When I came out to my parents at seventeen, I had the word ‘sorry’ running parallel to all my rehearsed sentences but was determined not to say it. In the heat of the saying that I was gay, and the rushed fighting of emotional response — knowing that my twin brother was in the other room 'just in case', as he said to me, ‘anything kicks off’ — my fingers folded back over my cuffs blotting my eyes with my sleeve, I was determined to not apologise.

I got caught out by my own rule almost immediately. In defence to the first responses from my parents I said I’m sorry if, and trailing off I corrected myself, no I’m not sorry, I’m not.

I’m not. I am. I declare. I use these words. I own them, I hold them. I carried this particular unsaid sentence with me, we carry them in our mouths. Grafted to our gums, unable to swallow. Years later I carry other sentences, so much longer than three words, coiled around my mouth several times in order to keep them.

Carrying in the mouth does two things. Firstly, it threatens to reveal itself, and you, by slipping out in various ways. This may be all of a sudden or slowly inching out or even attaching itself to other sounds, words and sighs. It is never not present in all other spoke words and sounds, everything else passes through that which is carried in the mouth. And because of this, carrying in the mouth does a second thing, it alters the sound of our voice. It unfolds as a tone gathered through our speech and others can hear this.

In many ways the things we carry in our mouths may be heard more than we like to admit. The sound of my voice exposed me so many times in adolescence, it could reveal me with only a single syllable or even a cough or ahem. The voice is a revelation; it has the ability to lay bare. Queer voices cut through unsafe spaces in curves. Queer voices spiral and raise with the heat of the breath carried up from the knees. Queer voices hold you.
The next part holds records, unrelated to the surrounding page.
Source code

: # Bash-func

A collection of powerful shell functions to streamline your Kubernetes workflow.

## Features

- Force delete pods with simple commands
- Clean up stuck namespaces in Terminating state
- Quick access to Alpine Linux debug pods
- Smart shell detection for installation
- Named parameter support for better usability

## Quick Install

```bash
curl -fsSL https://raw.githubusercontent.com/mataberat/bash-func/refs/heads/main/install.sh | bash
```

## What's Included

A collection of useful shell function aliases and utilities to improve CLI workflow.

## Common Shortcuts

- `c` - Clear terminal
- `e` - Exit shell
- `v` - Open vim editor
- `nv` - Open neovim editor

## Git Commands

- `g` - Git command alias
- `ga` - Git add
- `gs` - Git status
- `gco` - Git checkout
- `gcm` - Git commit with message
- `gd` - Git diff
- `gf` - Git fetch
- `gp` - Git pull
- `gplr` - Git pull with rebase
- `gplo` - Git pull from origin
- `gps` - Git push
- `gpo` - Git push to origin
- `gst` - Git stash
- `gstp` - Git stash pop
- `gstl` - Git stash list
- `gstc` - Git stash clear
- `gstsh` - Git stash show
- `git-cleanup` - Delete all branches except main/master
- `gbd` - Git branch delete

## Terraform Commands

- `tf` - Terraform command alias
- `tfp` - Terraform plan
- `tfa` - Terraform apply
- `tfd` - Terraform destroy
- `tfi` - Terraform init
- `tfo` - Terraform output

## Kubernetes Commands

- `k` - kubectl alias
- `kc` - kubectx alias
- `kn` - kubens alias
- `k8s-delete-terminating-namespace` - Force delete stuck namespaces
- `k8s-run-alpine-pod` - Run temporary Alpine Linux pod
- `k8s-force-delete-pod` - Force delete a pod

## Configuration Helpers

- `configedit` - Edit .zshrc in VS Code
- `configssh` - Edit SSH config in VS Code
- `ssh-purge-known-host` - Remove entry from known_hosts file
If we cannot bring ourselves to speak then the things we carry can be practiced, or mouthed, or even spoken to oneself but this is different to hearing your own voice in the presence of others. There are many mouths inside your mouth, and they extend with and extend as sound, as tone, as stolon.

5

Planished, his voice produces a climate.

I like to call the throat the marshes and hold them in the palm of my hand, cambered like the hull of a ship. Everyone knows bloods taste. Saying is a ligature a cupping the ears.

Flushed as in flat, it binds me to the action, it does not loosen. The body is pressed, to the roof, until it feels nothing like a body. I am really trying to give light to a low planted seed, simply by opening my mouth. Pierced the guts. The climber, teacher, audio, discipline. Beneath a room with (loud) speakers coiled inside and my head is tilted back — vocal — but sourced from the underside of my chin. A quiet sound, scratches down to the waist until it feels like not having a body. Dry and wet.
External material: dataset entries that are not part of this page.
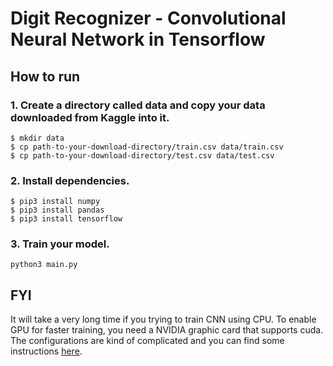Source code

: # Digit Recognizer - Convolutional Neural Network in Tensorflow

## How to run

### 1. Create a directory called data and copy your data downloaded from Kaggle into it.

```
$ mkdir data
$ cp path-to-your-download-directory/train.csv data/train.csv
$ cp path-to-your-download-directory/test.csv data/test.csv
```

### 2. Install dependencies.

```
$ pip3 install numpy
$ pip3 install pandas
$ pip3 install tensorflow
```

### 3. Train your model.

```
python3 main.py
```

## FYI

It will take a very long time if you trying to train CNN using CPU. To enable GPU for faster training, you need a NVIDIA graphic card that supports cuda. The configurations are kind of complicated and you can find some instructions [here](https://www.tensorflow.org/install/).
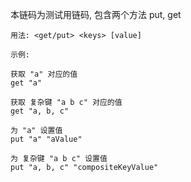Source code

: 本链码为测试用链码, 包含两个方法 put, get

```
用法: <get/put> <keys> [value]

示例:

获取 "a" 对应的值
get "a"

获取 复杂键 "a b c" 对应的值
get "a, b, c"

为 "a" 设置值
put "a" "aValue"

为 复杂键 "a b c" 设置值
put "a, b, c" "compositeKeyValue"
```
Once I put my baby teeth, collected by my mam and given to me as a gift, I put them back, back into my adult mouth. The past and the present created an event, a gathering, an action. The impression of carrying in the mouth, something you can’t say and can’t put back.

Nathan Walker 2020

Photographer: Mika Elo

Note: The performance Fault was presented at Convocation: on expanded language-based practices curated by Emma Cocker, Cordula Daus and Lena Séraphin as part of Research Pavilion for 58th Venice Biennale 2019.